> [Task objective]
Write out all the entries word for word, but skip any images.

** Opening Entries supplied block **

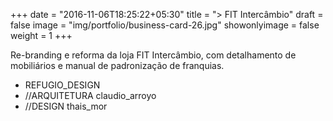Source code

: +++
date = "2016-11-06T18:25:22+05:30"
title = "> FIT Intercâmbio"
draft = false
image = "img/portfolio/business-card-26.jpg"
showonlyimage = false
weight = 1
+++

<!--more-->

Re-branding e reforma da loja FIT Intercâmbio, com detalhamento de mobiliários e manual de padronização de franquias.

* REFUGIO_DESIGN
* //ARQUITETURA claudio_arroyo
* //DESIGN thais_mor
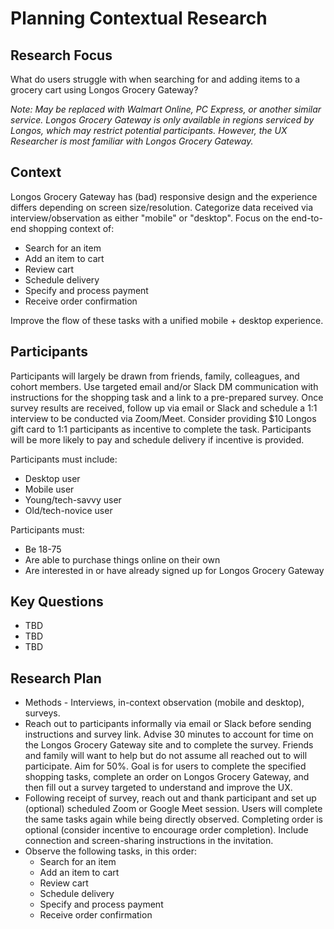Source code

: # Planning Contextual Research
## Research Focus
What do users struggle with when searching for and adding items to a grocery cart using Longos Grocery Gateway?  
  
  
_Note: May be replaced with Walmart Online, PC Express, or another similar service. Longos Grocery Gateway is only available in regions serviced by Longos, which may restrict potential participants. However, the UX Researcher is most familiar with Longos Grocery Gateway._

## Context
Longos Grocery Gateway has (bad) responsive design and the experience differs depending on screen size/resolution. Categorize data received via interview/observation as either "mobile" or "desktop".
Focus on the end-to-end shopping context of:
* Search for an item
* Add an item to cart
* Review cart
* Schedule delivery
* Specify and process payment
* Receive order confirmation
  
Improve the flow of these tasks with a unified mobile + desktop experience.  

## Participants
Participants will largely be drawn from friends, family, colleagues, and cohort members. Use targeted email and/or Slack DM communication with instructions for the shopping task and a link to a pre-prepared survey. Once survey results are received, follow up via email or Slack and schedule a 1:1 interview to be conducted via Zoom/Meet. Consider providing $10 Longos gift card to 1:1 participants as incentive to complete the task. Participants will be more likely to pay and schedule delivery if incentive is provided.  
 
Participants must include:
* Desktop user
* Mobile user
* Young/tech-savvy user
* Old/tech-novice user  

Participants must:
* Be 18-75
* Are able to purchase things online on their own
* Are interested in or have already signed up for Longos Grocery Gateway

## Key Questions
* TBD
* TBD
* TBD

## Research Plan
* Methods - Interviews, in-context observation (mobile and desktop), surveys.
* Reach out to participants informally via email or Slack before sending instructions and survey link. Advise 30 minutes to account for time on the Longos Grocery Gateway site and to complete the survey. Friends and family will want to help but do not assume all reached out to will participate. Aim for 50%. Goal is for users to complete the specified shopping tasks, complete an order on Longos Grocery Gateway, and then fill out a survey targeted to understand and improve the UX.
* Following receipt of survey, reach out and thank participant and set up (optional) scheduled Zoom or Google Meet session. Users will complete the same tasks again while being directly observed. Completing order is optional (consider incentive to encourage order completion). Include connection and screen-sharing instructions in the invitation.
* Observe the following tasks, in this order:
  * Search for an item
  * Add an item to cart
  * Review cart
  * Schedule delivery
  * Specify and process payment
  * Receive order confirmation
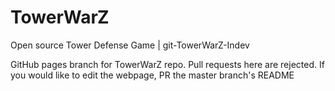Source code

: # TowerWarZ
Open source Tower Defense Game | git-TowerWarZ-Indev

GitHub pages branch for TowerWarZ repo. Pull requests here are rejected. If you would like to edit the webpage, PR the master branch's README
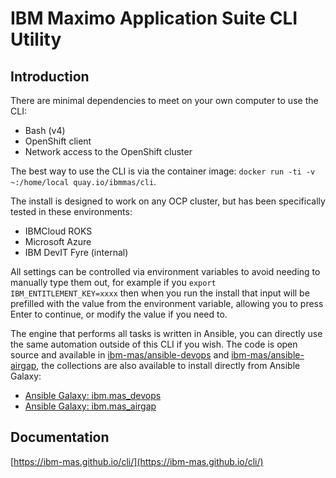 # IBM Maximo Application Suite CLI Utility

## Introduction

There are minimal dependencies to meet on your own computer to use the CLI:
- Bash (v4)
- OpenShift client
- Network access to the OpenShift cluster

The best way to use the CLI is via the container image: `docker run -ti -v ~:/home/local quay.io/ibmmas/cli`.

The install is designed to work on any OCP cluster, but has been specifically tested in these environments:
- IBMCloud ROKS
- Microsoft Azure
- IBM DevIT Fyre (internal)

All settings can be controlled via environment variables to avoid needing to manually type them out, for example if you `export IBM_ENTITLEMENT_KEY=xxxx` then when you run the install that input will be prefilled with the value from the environment variable, allowing you to press Enter to continue, or modify the value if you need to.

The engine that performs all tasks is written in Ansible, you can directly use the same automation outside of this CLI if you wish.  The code is open source and available in [ibm-mas/ansible-devops](https://github.com/ibm-mas/ansible-devops) and [ibm-mas/ansible-airgap](https://github.com/ibm-mas/ansible-airgap), the collections are also available to install directly from Ansible Galaxy:

- [Ansible Galaxy: ibm.mas_devops](https://galaxy.ansible.com/ibm/mas_devops)
- [Ansible Galaxy: ibm.mas_airgap](https://galaxy.ansible.com/ibm/mas_airgap)


## Documentation
[https://ibm-mas.github.io/cli/](https://ibm-mas.github.io/cli/)
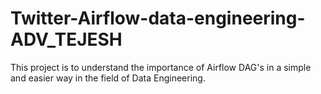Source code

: # Twitter-Airflow-data-engineering-ADV_TEJESH

This project is to understand the importance of Airflow DAG's in a simple and easier way in the field of Data Engineering.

** Closing Entries supplied block **

> [Response]
Source code

: +++
date = "2016-11-06T18:25:22+05:30"
title = "> FIT Intercâmbio"
draft = false
image = "img/portfolio/business-card-26.jpg"
showonlyimage = false
weight = 1
+++

<!--more-->

Re-branding e reforma da loja FIT Intercâmbio, com detalhamento de mobiliários e manual de padronização de franquias.

* REFUGIO_DESIGN
* //ARQUITETURA claudio_arroyo
* //DESIGN thais_mor
Source code

: # Planning Contextual Research
## Research Focus
What do users struggle with when searching for and adding items to a grocery cart using Longos Grocery Gateway?  
  
  
_Note: May be replaced with Walmart Online, PC Express, or another similar service. Longos Grocery Gateway is only available in regions serviced by Longos, which may restrict potential participants. However, the UX Researcher is most familiar with Longos Grocery Gateway._

## Context
Longos Grocery Gateway has (bad) responsive design and the experience differs depending on screen size/resolution. Categorize data received via interview/observation as either "mobile" or "desktop".
Focus on the end-to-end shopping context of:
* Search for an item
* Add an item to cart
* Review cart
* Schedule delivery
* Specify and process payment
* Receive order confirmation
  
Improve the flow of these tasks with a unified mobile + desktop experience.  

## Participants
Participants will largely be drawn from friends, family, colleagues, and cohort members. Use targeted email and/or Slack DM communication with instructions for the shopping task and a link to a pre-prepared survey. Once survey results are received, follow up via email or Slack and schedule a 1:1 interview to be conducted via Zoom/Meet. Consider providing $10 Longos gift card to 1:1 participants as incentive to complete the task. Participants will be more likely to pay and schedule delivery if incentive is provided.  
 
Participants must include:
* Desktop user
* Mobile user
* Young/tech-savvy user
* Old/tech-novice user  

Participants must:
* Be 18-75
* Are able to purchase things online on their own
* Are interested in or have already signed up for Longos Grocery Gateway

## Key Questions
* TBD
* TBD
* TBD

## Research Plan
* Methods - Interviews, in-context observation (mobile and desktop), surveys.
* Reach out to participants informally via email or Slack before sending instructions and survey link. Advise 30 minutes to account for time on the Longos Grocery Gateway site and to complete the survey. Friends and family will want to help but do not assume all reached out to will participate. Aim for 50%. Goal is for users to complete the specified shopping tasks, complete an order on Longos Grocery Gateway, and then fill out a survey targeted to understand and improve the UX.
* Following receipt of survey, reach out and thank participant and set up (optional) scheduled Zoom or Google Meet session. Users will complete the same tasks again while being directly observed. Completing order is optional (consider incentive to encourage order completion). Include connection and screen-sharing instructions in the invitation.
* Observe the following tasks, in this order:
  * Search for an item
  * Add an item to cart
  * Review cart
  * Schedule delivery
  * Specify and process payment
  * Receive order confirmation
Source code

: # TowerWarZ
Open source Tower Defense Game | git-TowerWarZ-Indev

GitHub pages branch for TowerWarZ repo. Pull requests here are rejected. If you would like to edit the webpage, PR the master branch's README
 # IBM Maximo Application Suite CLI Utility

## Introduction

There are minimal dependencies to meet on your own computer to use the CLI:
- Bash (v4)
- OpenShift client
- Network access to the OpenShift cluster

The best way to use the CLI is via the container image: `docker run -ti -v ~:/home/local quay.io/ibmmas/cli`.

The install is designed to work on any OCP cluster, but has been specifically tested in these environments:
- IBMCloud ROKS
- Microsoft Azure
- IBM DevIT Fyre (internal)

All settings can be controlled via environment variables to avoid needing to manually type them out, for example if you `export IBM_ENTITLEMENT_KEY=xxxx` then when you run the install that input will be prefilled with the value from the environment variable, allowing you to press Enter to continue, or modify the value if you need to.

The engine that performs all tasks is written in Ansible, you can directly use the same automation outside of this CLI if you wish.  The code is open source and available in [ibm-mas/ansible-devops](https://github.com/ibm-mas/ansible-devops) and [ibm-mas/ansible-airgap](https://github.com/ibm-mas/ansible-airgap), the collections are also available to install directly from Ansible Galaxy:

- [Ansible Galaxy: ibm.mas_devops](https://galaxy.ansible.com/ibm/mas_devops)
- [Ansible Galaxy: ibm.mas_airgap](https://galaxy.ansible.com/ibm/mas_airgap)


## Documentation
[https://ibm-mas.github.io/cli/](https://ibm-mas.github.io/cli/)
Source code

: # Twitter-Airflow-data-engineering-ADV_TEJESH

This project is to understand the importance of Airflow DAG's in a simple and easier way in the field of Data Engineering.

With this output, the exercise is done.